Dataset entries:

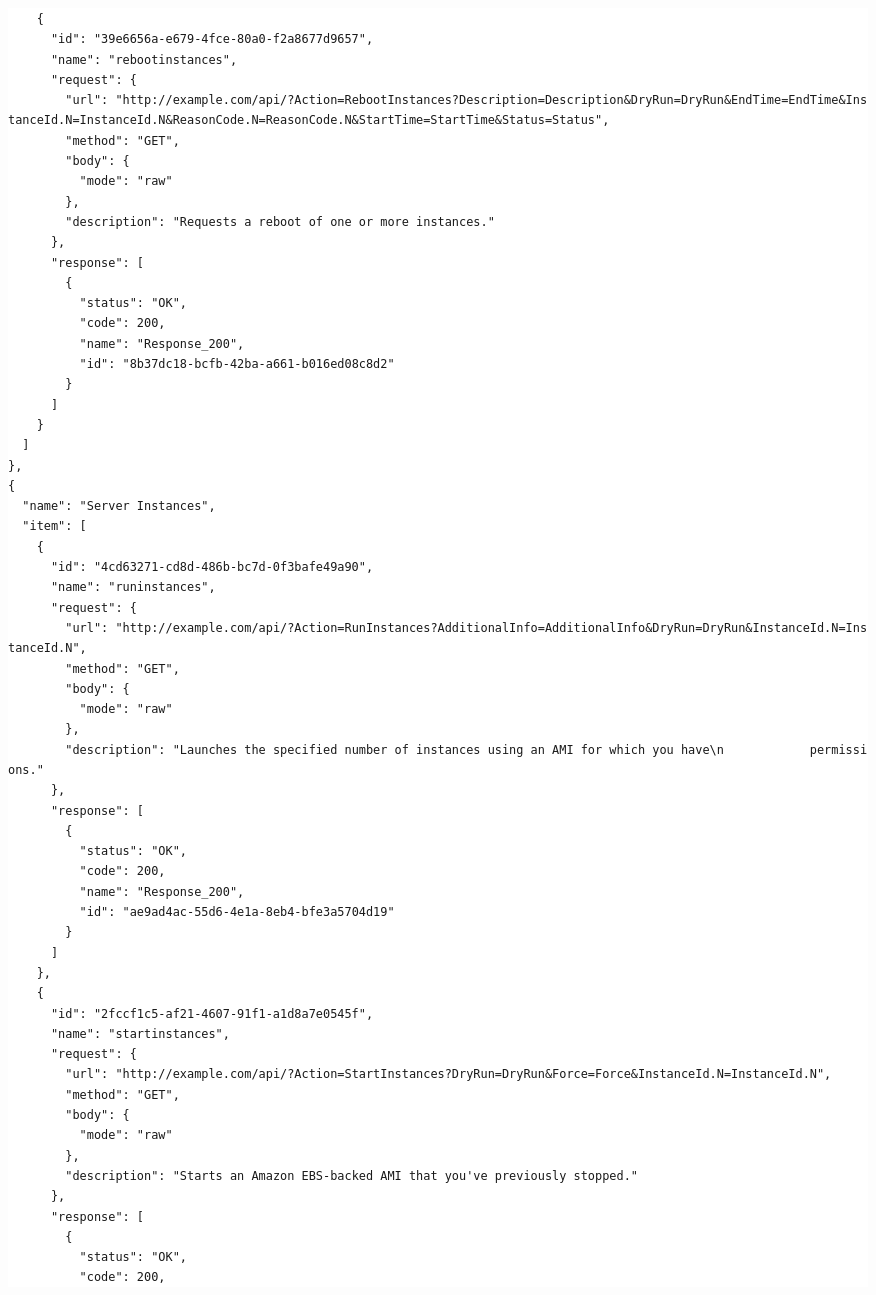         {
          "id": "39e6656a-e679-4fce-80a0-f2a8677d9657",
          "name": "rebootinstances",
          "request": {
            "url": "http://example.com/api/?Action=RebootInstances?Description=Description&DryRun=DryRun&EndTime=EndTime&InstanceId.N=InstanceId.N&ReasonCode.N=ReasonCode.N&StartTime=StartTime&Status=Status",
            "method": "GET",
            "body": {
              "mode": "raw"
            },
            "description": "Requests a reboot of one or more instances."
          },
          "response": [
            {
              "status": "OK",
              "code": 200,
              "name": "Response_200",
              "id": "8b37dc18-bcfb-42ba-a661-b016ed08c8d2"
            }
          ]
        }
      ]
    },
    {
      "name": "Server Instances",
      "item": [
        {
          "id": "4cd63271-cd8d-486b-bc7d-0f3bafe49a90",
          "name": "runinstances",
          "request": {
            "url": "http://example.com/api/?Action=RunInstances?AdditionalInfo=AdditionalInfo&DryRun=DryRun&InstanceId.N=InstanceId.N",
            "method": "GET",
            "body": {
              "mode": "raw"
            },
            "description": "Launches the specified number of instances using an AMI for which you have\n            permissions."
          },
          "response": [
            {
              "status": "OK",
              "code": 200,
              "name": "Response_200",
              "id": "ae9ad4ac-55d6-4e1a-8eb4-bfe3a5704d19"
            }
          ]
        },
        {
          "id": "2fccf1c5-af21-4607-91f1-a1d8a7e0545f",
          "name": "startinstances",
          "request": {
            "url": "http://example.com/api/?Action=StartInstances?DryRun=DryRun&Force=Force&InstanceId.N=InstanceId.N",
            "method": "GET",
            "body": {
              "mode": "raw"
            },
            "description": "Starts an Amazon EBS-backed AMI that you've previously stopped."
          },
          "response": [
            {
              "status": "OK",
              "code": 200,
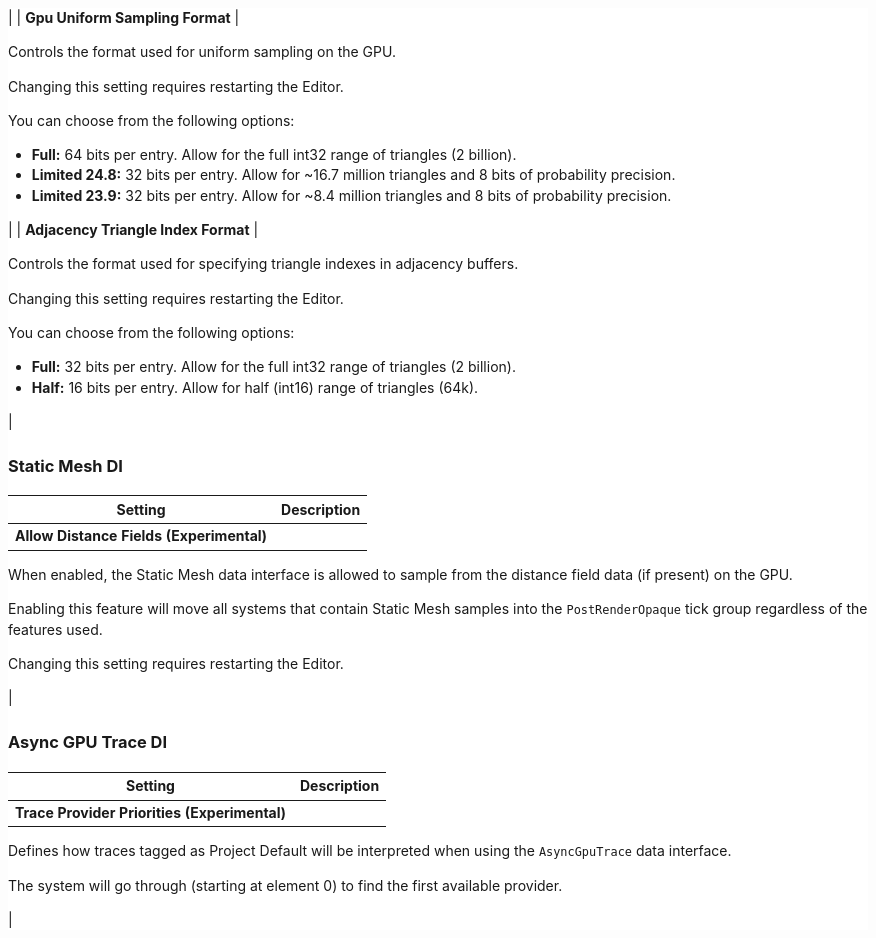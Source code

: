 

 |
| **Gpu Uniform Sampling Format** | 

Controls the format used for uniform sampling on the GPU.

Changing this setting requires restarting the Editor.

You can choose from the following options:

-   **Full:** 64 bits per entry. Allow for the full int32 range of triangles (2 billion).
-   **Limited 24.8:** 32 bits per entry. Allow for ~16.7 million triangles and 8 bits of probability precision.
-   **Limited 23.9:** 32 bits per entry. Allow for ~8.4 million triangles and 8 bits of probability precision.



 |
| **Adjacency Triangle Index Format** | 

Controls the format used for specifying triangle indexes in adjacency buffers.

Changing this setting requires restarting the Editor.

You can choose from the following options:

-   **Full:** 32 bits per entry. Allow for the full int32 range of triangles (2 billion).
-   **Half:** 16 bits per entry. Allow for half (int16) range of triangles (64k).



 |

### Static Mesh DI

| **Setting** | **Description** |
| --- | --- |
| **Allow Distance Fields (Experimental)** | 
When enabled, the Static Mesh data interface is allowed to sample from the distance field data (if present) on the GPU.

Enabling this feature will move all systems that contain Static Mesh samples into the `PostRenderOpaque` tick group regardless of the features used.

Changing this setting requires restarting the Editor.



 |

### Async GPU Trace DI

| **Setting** | **Description** |
| --- | --- |
| **Trace Provider Priorities (Experimental)** | 
Defines how traces tagged as Project Default will be interpreted when using the `AsyncGpuTrace` data interface.

The system will go through (starting at element 0) to find the first available provider.



 |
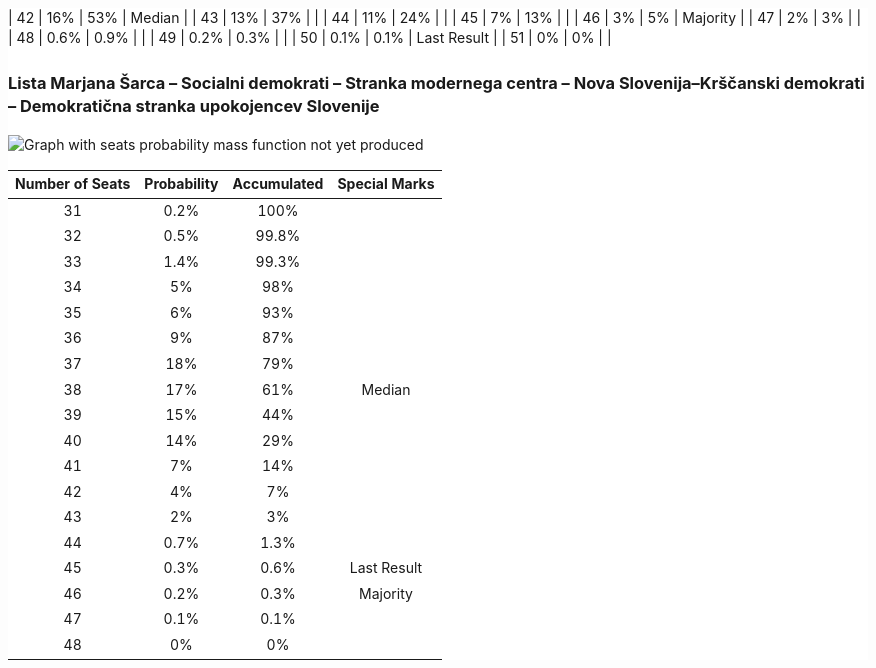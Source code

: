 | 42 | 16% | 53% | Median |
| 43 | 13% | 37% |  |
| 44 | 11% | 24% |  |
| 45 | 7% | 13% |  |
| 46 | 3% | 5% | Majority |
| 47 | 2% | 3% |  |
| 48 | 0.6% | 0.9% |  |
| 49 | 0.2% | 0.3% |  |
| 50 | 0.1% | 0.1% | Last Result |
| 51 | 0% | 0% |  |

### Lista Marjana Šarca – Socialni demokrati – Stranka modernega centra – Nova Slovenija–Krščanski demokrati – Demokratična stranka upokojencev Slovenije

![Graph with seats probability mass function not yet produced](2018-06-06-ParsifalSC-coalitions-seats-pmf-lmš–sd–smc–nsi–desus.png "Seats Probability Mass Function")

| Number of Seats | Probability | Accumulated | Special Marks |
|:---------------:|:-----------:|:-----------:|:-------------:|
| 31 | 0.2% | 100% |  |
| 32 | 0.5% | 99.8% |  |
| 33 | 1.4% | 99.3% |  |
| 34 | 5% | 98% |  |
| 35 | 6% | 93% |  |
| 36 | 9% | 87% |  |
| 37 | 18% | 79% |  |
| 38 | 17% | 61% | Median |
| 39 | 15% | 44% |  |
| 40 | 14% | 29% |  |
| 41 | 7% | 14% |  |
| 42 | 4% | 7% |  |
| 43 | 2% | 3% |  |
| 44 | 0.7% | 1.3% |  |
| 45 | 0.3% | 0.6% | Last Result |
| 46 | 0.2% | 0.3% | Majority |
| 47 | 0.1% | 0.1% |  |
| 48 | 0% | 0% |  |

_Work order_
Every line in the data above that contains "billion" needs to be copied.

_Task solution_
-   **Full:** 64 bits per entry. Allow for the full int32 range of triangles (2 billion).
-   **Full:** 32 bits per entry. Allow for the full int32 range of triangles (2 billion).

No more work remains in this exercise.